Rudi Schreiner AmaWaterways

The Covid-19 pandemic’s mid-March spread across the West hit just as river cruise companies were preparing to open the 2020 European river cruise season. Senior editor Jeri Clausing talked with AmaWaterways president and co-founder Rudi Schreiner about how his company is responding to the unprecedented shutdown in travel.

Q: The last time we talked you said you were prepared for the worst and hoping for the best. Are we now looking at the worst?

A: For me, the first two weeks of March were probably the worst weeks. The main reason was that it was completely kind of unknown what was going to happen. We should have started the season on March 15 [with some preseason charters, and one of them canceled on the 12th of March. Then the question was, will we be able to cruise? Will they close the borders? … So the ships were already staffed. Food was onboard. … Then everything stopped. Once it came to a screeching halt, the unknown was gone. Now we are getting into administration, preparation mode, survival mode.

I started with the worst-case scenario. For me, the worst-case scenario is that we don’t cruise the entire season. Anything earlier than that is positive. We have to get through this with the possibility of not cruising. So we are looking at governments, what they are doing to assist. We do outsource most of our onboard staffing to a hotel management company. So we need to closely work with them, because as soon as it starts again … we need to be sure our staff is intact.
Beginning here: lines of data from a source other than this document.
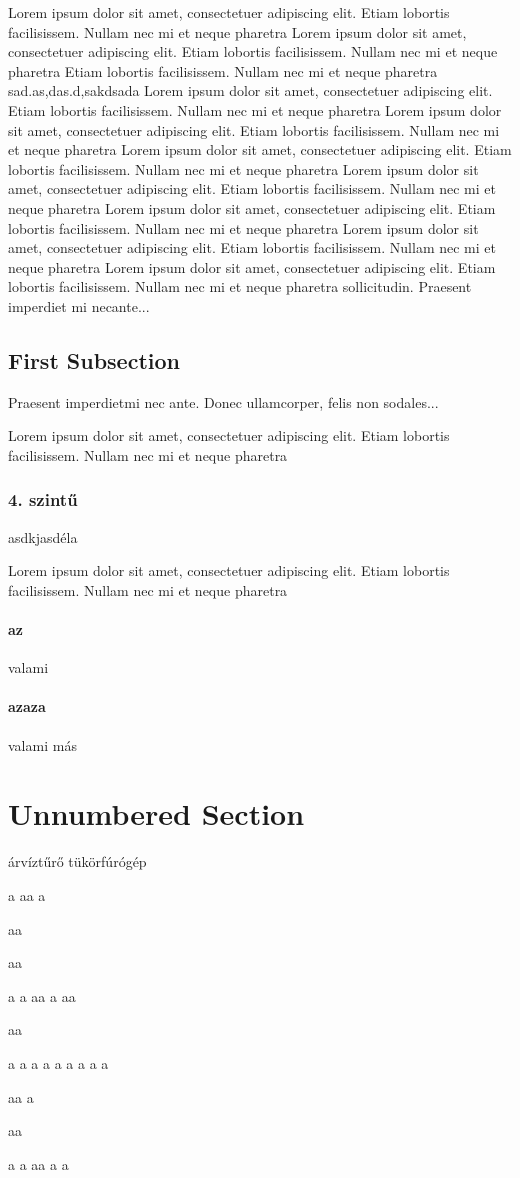\documentclass[12pt, a4paper]{book}
\begin{document}
Lorem ipsum dolor sit amet, consectetuer adipiscing elit.  
Etiam lobortis facilisissem.  Nullam nec mi et neque pharetra  
Lorem ipsum dolor sit amet, consectetuer adipiscing elit.  
Etiam lobortis facilisissem.  Nullam nec mi et neque pharetra Etiam lobortis facilisissem.  Nullam nec mi et neque pharetra 
 sad.as,das.d,sakdsada
Lorem ipsum dolor sit amet, consectetuer adipiscing elit.  
Etiam lobortis facilisissem.  Nullam nec mi et neque pharetra  
Lorem ipsum dolor sit amet, consectetuer adipiscing elit.  
Etiam lobortis facilisissem.  Nullam nec mi et neque pharetra  
Lorem ipsum dolor sit amet, consectetuer adipiscing elit.  
Etiam lobortis facilisissem.  Nullam nec mi et neque pharetra  
Lorem ipsum dolor sit amet, consectetuer adipiscing elit.  
Etiam lobortis facilisissem.  Nullam nec mi et neque pharetra  
Lorem ipsum dolor sit amet, consectetuer adipiscing elit.  
Etiam lobortis facilisissem.  Nullam nec mi et neque pharetra  
Lorem ipsum dolor sit amet, consectetuer adipiscing elit.  
Etiam lobortis facilisissem.  Nullam nec mi et neque pharetra  
Lorem ipsum dolor sit amet, consectetuer adipiscing elit.  
Etiam lobortis facilisissem.  Nullam nec mi et neque pharetra sollicitudin.  Praesent imperdiet mi necante...
 
\subsection{First Subsection}
Praesent imperdietmi nec ante. Donec ullamcorper, felis non sodales...
 
Lorem ipsum dolor sit amet, consectetuer adipiscing elit.  
Etiam lobortis facilisissem.  Nullam nec mi et neque pharetra 
\subsubsection{4. szintű}
asdkjasdéla
 
Lorem ipsum dolor sit amet, consectetuer adipiscing elit.  
Etiam lobortis facilisissem.  Nullam nec mi et neque pharetra 
\paragraph{az}
valami 
\paragraph{azaza} 
valami más
 
\section*{Unnumbered Section}
árvíztűrő tükörfúrógép

a
aa
a

aa

aa

a
a
aa
a
aa

aa

a
a
a
a
a
a
a
a
a

aa
a

aa

a
a
aa
a
a
\end{document}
Q: Are you paying ship staff even though you are not sailing?

A: The European governments have been acting very quickly. The Swiss government is already in full action. Most of our captains and engineers are based in Switzerland. They are on a shortened week. That means they work only 20%. The government pays 80%, and we pay 20%. That is in place already for three months starting April 1. That can be extended for three months and possibly up to a year. That also applies to our Basel office. … So Europe is very strong on these [programs.]

Sea Chefs is the outsource company we use for onboard service crew, so we are working closely with them. They are in Austria. They also do Hapag-Lloyd and TUI ships, so they have like 12,000 staff.
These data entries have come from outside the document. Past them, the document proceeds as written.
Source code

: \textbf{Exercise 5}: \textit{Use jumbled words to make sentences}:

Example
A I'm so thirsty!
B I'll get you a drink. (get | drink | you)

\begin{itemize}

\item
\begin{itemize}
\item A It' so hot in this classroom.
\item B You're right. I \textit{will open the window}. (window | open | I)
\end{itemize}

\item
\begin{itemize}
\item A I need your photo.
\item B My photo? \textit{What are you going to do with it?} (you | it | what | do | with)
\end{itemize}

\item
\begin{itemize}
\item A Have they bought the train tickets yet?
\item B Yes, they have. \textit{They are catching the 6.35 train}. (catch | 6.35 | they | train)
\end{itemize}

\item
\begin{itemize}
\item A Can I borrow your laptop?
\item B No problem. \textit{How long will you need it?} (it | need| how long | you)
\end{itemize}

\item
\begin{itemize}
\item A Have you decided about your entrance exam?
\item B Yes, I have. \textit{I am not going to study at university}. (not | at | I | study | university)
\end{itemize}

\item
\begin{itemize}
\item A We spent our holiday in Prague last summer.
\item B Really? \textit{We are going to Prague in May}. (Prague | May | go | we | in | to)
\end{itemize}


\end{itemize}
Our cruise managers basically are from all over Europe. … So they need to also check with individual governments, because the way it works in general is that they have a contract from us. They can say, “OK, we have this contract, but we don’t have any work.” Then see what they can get from local government and then see what we can do from our side.

Here in the United States, all of our people are working from home. We’ve not laid off anybody. We are looking at what the [new government] subsidies are and what the [stimulus] package entails [to see if we are eligible for any of that.]

Q: Can you survive a whole season without sailing?

A: Here’s our situation: My worst-case scenario was always low water, water so low that you cannot cruise [for a whole season.] So I was ready for a season without cruising. This was a surprise that we ended up this way, but we are now in survival mode and we will make it through. We do not have loans for our ships. We have enough to make it through without any major resources.

Q: What about your new ships. Have you put any projects on hold?

A: We have currently two ships under construction. The AmaSiena, which is supposed to start cruising in July, is potentially delayed because of work considerations in the Netherlands. Then we have the AmaLucia. We are slowing down construction on her. Rather than delivering her at the beginning of 2021, it will be later in the year. We have two more ships planned for 2022, and we have put those on hold.

Q: How soon, realistically, do you think sailings might resume this year?

A: Talking to the Europeans, they think in June-July they will start cruising. The question is whether the Europeans will allow Americans to come. … [Our passengers] are 95% North American.

Q: What about future bookings? Are people still planning trips for next year?

A: We are seeing bookings for 2021. Not as strong as we would normally see at this time, maybe 70% of what we would normally experience. Also, we are not exactly sure how much of that is [rebookings] at this point.